Africa: Money For Something - Financing a Global Climate Plan

Young people are at the forefront of global climate protests (file photo).
8 November 2021
guest column

The jury is still out on whether world leaders are ready to turn words into actions at COP26. At stake is life as we’ve known it for millennia.

The recent IPCC report is unequivocal. Many of the climatic changes we are seeing around us are irreversible. We can still avert the worst-case scenarios with ambitious and dedicated decarbonization measures, but more extreme weather events and persistent environmental stress are now inevitable.

The bad news is that no country is really prepared. The pandemic could have been met with a coordinated global response, to preserve lives and livelihoods, but instead revealed the frailty of global governance. As a consequence, health systems are again under stress in several countries and economic recovery is pushing parts of the world further behind, threatening to preserve and intensify the deep divisions in our world and undermining resilience to future shocks. Far from building back better, this type of response ushers in a new normal of recuring and reinforcing health, environmental and economic crises.

The good news is that we still have time to change. The pandemic has been a brutal learning experience, but we can use it to build a different future. In the Trade and Development Report (TDR) 2021 , UNCTAD calls for more effort on climate adaptation and a transformative approach based on scaling up public investment to adapt to existing and future threats and to leverage private investment towards sustainable development, green industrial policies to diversify economies and create good jobs, and a new vision of multilateral cooperation to empower that approach.

The last 50 years have seen a surge in natural disasters that has hit all regions, but its economic impacts have been very uneven. Low income countries have suffered losses that are three times greater, relative to the size of their economies, than high-income countries . Persistent inaction has been costly with estimated adaptation costs for developing countries rising sharply over the last decade.

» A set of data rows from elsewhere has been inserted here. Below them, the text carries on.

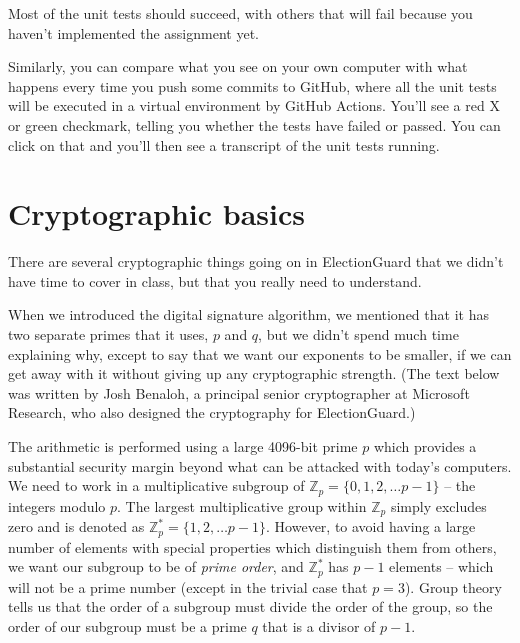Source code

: 
Most of the unit tests should succeed, with others that will fail because you haven't
implemented the assignment yet.

Similarly, you can compare what you see on your own computer with
what happens every time you push some commits to GitHub, where all
the unit tests will be executed in a virtual environment
by GitHub Actions. You'll see a red X or green checkmark, telling you
whether the tests have failed or passed. You can click on that
and you'll then see a transcript of the unit tests running.

\section{Cryptographic basics}
There are several cryptographic things going on in ElectionGuard that
we didn't have time to cover in class, but that you really need to
understand.

When we introduced the digital signature algorithm, we mentioned that
it has two separate primes that it uses, $p$ and $q$, but we didn't
spend much time explaining why, except to say that we want our
exponents to be smaller, if we can get away with it without giving up
any cryptographic strength. (The text below was written by 
Josh Benaloh, a principal senior cryptographer at Microsoft Research,
who also designed the cryptography for ElectionGuard.)

The arithmetic is performed using a large 4096-bit prime $p$ which
provides a substantial security margin beyond what can be attacked
with today's computers.  We need to work in a multiplicative subgroup of
$\mathbb{Z}_p=\{0, 1, 2, \ldots p-1\}$ -- the
integers modulo $p$.  The largest multiplicative group within
$\mathbb{Z}_p$ simply excludes zero and is denoted as
$\mathbb{Z}_p^*=\{1, 2, \ldots p-1\}$.  However, to avoid having a
large number of elements with special properties which distinguish
them from others, we want our subgroup to be of {\em prime order}, and
$\mathbb{Z}_p^*$ has $p-1$ elements – which will not be a prime number
(except in the trivial case that $p=3$). Group theory tells us that
the order of a subgroup must divide the order of the group, so the
order of our subgroup must be a prime $q$ that is a divisor of $p-1$.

Economic and climate shocks are compounding each other, locking developing countries into an eco-development trap of repeated disruption, economic precarity and debt dependency. The greater the rise in global temperatures, the greater the damage inflicted. With underfunded health care systems, weak infrastructure, undiversified economies and ever-shrinking policy space, these countries are more exposed not only to large-scale environmental shocks but also a more permanent state of economic stress.

Prevailing policy prescriptions provide, at best, only partial relief and tend to a one-size-fits-all approach: strengthen resilience by improving data gathering and risk assessment and by providing temporary financial support when shocks materialize. But this approach ignores the systemic nature of climate change, the unpredictability of natural disasters, and their reinforcing vicious development cycles. Our report shows that adaptation is less a matter ofrisk management and more one of development planning. Risk management measures do not change the structures that leave developing countries in a state of permanent vulnerability, a more forward-looking strategyfor economic transformation is needed.

Proposed market-based mechanisms and de-risking strategies may provide some temporary benefits but offer no guarantees that change will take place on the necessary scale and timeline. The safest option is, instead, a climate retrofit of the state, empowered to implement green industrial policies, to leverage private green finance through better regulations and enhanced coordination and working with public banks to support investments for development.

But it will take more than these national level efforts to make lasting progress. At COP this year, we need to see the green shoots of a new global governance regime that is ready to move beyond aspirational speeches and deliver visionary leadership.

Currently, the internationally agreed target of climate finance to be provided by developed countries for developing countries is $100 billion per year by 2020, now pushed to 2023, but new estimates show we can no longer pretend it is sufficient. The first ever UNFCCC needs assessment of developing countries to implement climate plans recently put the cost closer to a cumulative $6 trillion by 2030, while previous UNCTAD reports estimate that $2.5 trillion per year, over the next two decades, is the necessary investment target for securing Paris Agreement commitments , with one third for adaptation purposes.

Fortunately, we have options, and if there is one thing the pandemic has taught us, it’s that advanced countries face very lose financial constraints, free as they are to borrow in their own currency, at historically low interest rates and over long periods. They can finance ambitious public investment programmes at home and abroad.

To start, G7 countries can meet the 0.7 percent Official Development Assistance target missed in 2020, providing an additional $155 billion. Redistributing Special Drawing Rights (SDRs) and planning for bigger allocations could see another liquidity boost in the hundreds of billions for developmental ambitions. Debt relief will also be necessary, particularly for climate-vulnerable countries, to guard against resources being siphoned into unsustainable debt servicing that forecloses adequate response to existing and future climate impacts. Grants and concessional financing from multilateral development banks can be scaled up for adaptation and well-regulated green bond markets can form an important part of the financing mix.

Stabilizing the climate and rebalancing the world economy is within our power: it is a matter of conviction, will and leadership. In a matter of days, we will negotiate the future our children and grandchildren will inherit. If we get it right, Glasgow will be remembered as the place where we stopped stalling and started transforming.

Rebeca Grynspan, of Costa Rica, was appointed the eighth Secretary-General of United Nations Conference on Trade and Development (UNCTAD) on 13 September 2021. She is the first woman to hold this position in the history of the organization.